Data to examine:
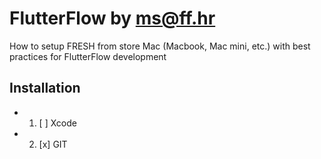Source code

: # FlutterFlow by ms@ff.hr

How to setup FRESH from store Mac (Macbook, Mac mini, etc.) with best practices for FlutterFlow development 

## Installation

- 1. [ ] Xcode
- 2. [x] GIT 

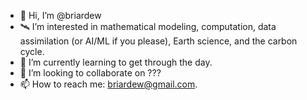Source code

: - 👋 Hi, I’m @briardew
- 🛰️ I’m interested in mathematical modeling, computation, data assimilation (or AI/ML if you please), Earth science, and the carbon cycle.
- 🌱 I’m currently learning to get through the day.
- 💞️ I’m looking to collaborate on ???
- 📫 How to reach me: briardew@gmail.com.

<!---
briardew/briardew is a ✨ special ✨ repository because its `README.md` (this file) appears on your GitHub profile.
You can click the Preview link to take a look at your changes.
--->
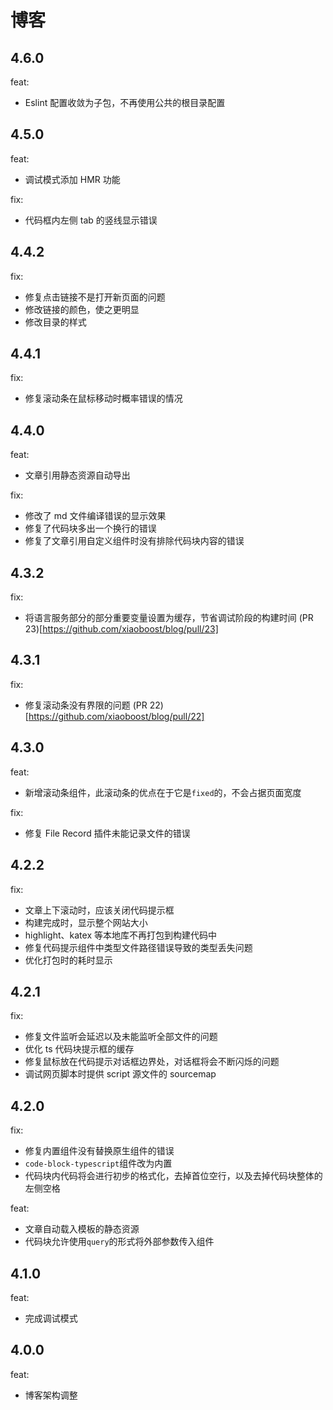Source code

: # 博客

## 4.6.0

feat:

- Eslint 配置收敛为子包，不再使用公共的根目录配置

## 4.5.0

feat:

- 调试模式添加 HMR 功能

fix:

- 代码框内左侧 tab 的竖线显示错误

## 4.4.2

fix:

- 修复点击链接不是打开新页面的问题
- 修改链接的颜色，使之更明显
- 修改目录的样式

## 4.4.1

fix:

- 修复滚动条在鼠标移动时概率错误的情况

## 4.4.0

feat:

- 文章引用静态资源自动导出

fix:

- 修改了 md 文件编译错误的显示效果
- 修复了代码块多出一个换行的错误
- 修复了文章引用自定义组件时没有排除代码块内容的错误

## 4.3.2

fix:

- 将语言服务部分的部分重要变量设置为缓存，节省调试阶段的构建时间 (PR 23)[https://github.com/xiaoboost/blog/pull/23]

## 4.3.1

fix:

- 修复滚动条没有界限的问题 (PR 22)[https://github.com/xiaoboost/blog/pull/22]

## 4.3.0

feat:

- 新增滚动条组件，此滚动条的优点在于它是`fixed`的，不会占据页面宽度

fix:

- 修复 File Record 插件未能记录文件的错误

## 4.2.2

fix:

- 文章上下滚动时，应该关闭代码提示框
- 构建完成时，显示整个网站大小
- highlight、katex 等本地库不再打包到构建代码中
- 修复代码提示组件中类型文件路径错误导致的类型丢失问题
- 优化打包时的耗时显示

## 4.2.1

fix:

- 修复文件监听会延迟以及未能监听全部文件的问题
- 优化 ts 代码块提示框的缓存
- 修复鼠标放在代码提示对话框边界处，对话框将会不断闪烁的问题
- 调试网页脚本时提供 script 源文件的 sourcemap

## 4.2.0

fix:

- 修复内置组件没有替换原生组件的错误
- `code-block-typescript`组件改为内置
- 代码块内代码将会进行初步的格式化，去掉首位空行，以及去掉代码块整体的左侧空格

feat:

- 文章自动载入模板的静态资源
- 代码块允许使用`query`的形式将外部参数传入组件

## 4.1.0

feat:

- 完成调试模式

## 4.0.0

feat:

- 博客架构调整
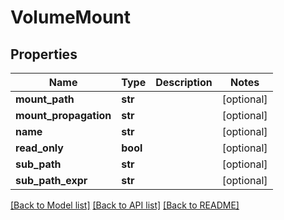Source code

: # VolumeMount

## Properties
Name | Type | Description | Notes
------------ | ------------- | ------------- | -------------
**mount_path** | **str** |  | [optional] 
**mount_propagation** | **str** |  | [optional] 
**name** | **str** |  | [optional] 
**read_only** | **bool** |  | [optional] 
**sub_path** | **str** |  | [optional] 
**sub_path_expr** | **str** |  | [optional] 

[[Back to Model list]](../README.md#documentation-for-models) [[Back to API list]](../README.md#documentation-for-api-endpoints) [[Back to README]](../README.md)

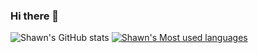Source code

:### Hi there 👋
![Shawn's GitHub stats](https://github-readme-stats-kappa-gray.vercel.app/api?username=h-shawn&count_private=true&hide=prs,issues) [![Shawn's Most used languages](https://github-readme-stats-kappa-gray.vercel.app/api/top-langs/?username=h-shawn&layout=compact&count_private=true)](https://github.com/h-shawn/github-readme-stats)

<!--
**h-shawn/h-shawn** is a ✨ _special_ ✨ repository because its `README.md` (this file) appears on your GitHub profile.

Here are some ideas to get you started:
- 🔭 I’m currently working on ...
- 🌱 I’m currently learning ...
- 👯 I’m looking to collaborate on ...
- 🤔 I’m looking for help with ...
- 💬 Ask me about ...
- 📫 How to reach me: ...
- 😄 Pronouns: ...
- ⚡ Fun fact: ...
-->
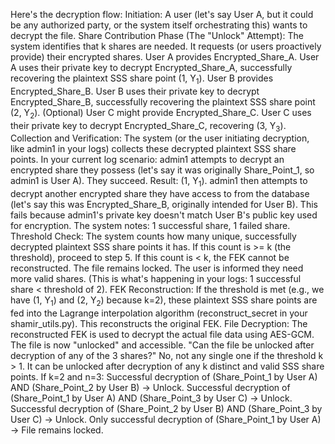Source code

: Here's the decryption flow:
Initiation: A user (let's say User A, but it could be any authorized party, or the system itself orchestrating this) wants to decrypt the file.
Share Contribution Phase (The "Unlock" Attempt):
The system identifies that k shares are needed.
It requests (or users proactively provide) their encrypted shares.
User A provides Encrypted_Share_A. User A uses their private key to decrypt Encrypted_Share_A, successfully recovering the plaintext SSS share point (1, Y<sub>1</sub>).
User B provides Encrypted_Share_B. User B uses their private key to decrypt Encrypted_Share_B, successfully recovering the plaintext SSS share point (2, Y<sub>2</sub>).
(Optional) User C might provide Encrypted_Share_C. User C uses their private key to decrypt Encrypted_Share_C, recovering (3, Y<sub>3</sub>).
Collection and Verification:
The system (or the user initiating decryption, like admin1 in your logs) collects these decrypted plaintext SSS share points.
In your current log scenario:
admin1 attempts to decrypt an encrypted share they possess (let's say it was originally Share_Point_1, so admin1 is User A). They succeed. Result: (1, Y<sub>1</sub>).
admin1 then attempts to decrypt another encrypted share they have access to from the database (let's say this was Encrypted_Share_B, originally intended for User B). This fails because admin1's private key doesn't match User B's public key used for encryption.
The system notes: 1 successful share, 1 failed share.
Threshold Check:
The system counts how many unique, successfully decrypted plaintext SSS share points it has.
If this count is >= k (the threshold), proceed to step 5.
If this count is < k, the FEK cannot be reconstructed. The file remains locked. The user is informed they need more valid shares. (This is what's happening in your logs: 1 successful share < threshold of 2).
FEK Reconstruction:
If the threshold is met (e.g., we have (1, Y<sub>1</sub>) and (2, Y<sub>2</sub>) because k=2), these plaintext SSS share points are fed into the Lagrange interpolation algorithm (reconstruct_secret in your shamir_utils.py).
This reconstructs the original FEK.
File Decryption:
The reconstructed FEK is used to decrypt the actual file data using AES-GCM.
The file is now "unlocked" and accessible.
"Can the file be unlocked after decryption of any of the 3 shares?"
No, not any single one if the threshold k > 1. It can be unlocked after decryption of any k distinct and valid SSS share points.
If k=2 and n=3:
Successful decryption of (Share_Point_1 by User A) AND (Share_Point_2 by User B) -> Unlock.
Successful decryption of (Share_Point_1 by User A) AND (Share_Point_3 by User C) -> Unlock.
Successful decryption of (Share_Point_2 by User B) AND (Share_Point_3 by User C) -> Unlock.
Only successful decryption of (Share_Point_1 by User A) -> File remains locked.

About this task: In the records above, find the line with "- 构建完成时，显示整个网站大小". Print exactly from there through the line with "Name | Type | Description | Notes", minus the pictures.

Completed exercise:
- 构建完成时，显示整个网站大小
- highlight、katex 等本地库不再打包到构建代码中
- 修复代码提示组件中类型文件路径错误导致的类型丢失问题
- 优化打包时的耗时显示

## 4.2.1

fix:

- 修复文件监听会延迟以及未能监听全部文件的问题
- 优化 ts 代码块提示框的缓存
- 修复鼠标放在代码提示对话框边界处，对话框将会不断闪烁的问题
- 调试网页脚本时提供 script 源文件的 sourcemap

## 4.2.0

fix:

- 修复内置组件没有替换原生组件的错误
- `code-block-typescript`组件改为内置
- 代码块内代码将会进行初步的格式化，去掉首位空行，以及去掉代码块整体的左侧空格

feat:

- 文章自动载入模板的静态资源
- 代码块允许使用`query`的形式将外部参数传入组件

## 4.1.0

feat:

- 完成调试模式

## 4.0.0

feat:

- 博客架构调整
Source code

: # VolumeMount

## Properties
Name | Type | Description | Notes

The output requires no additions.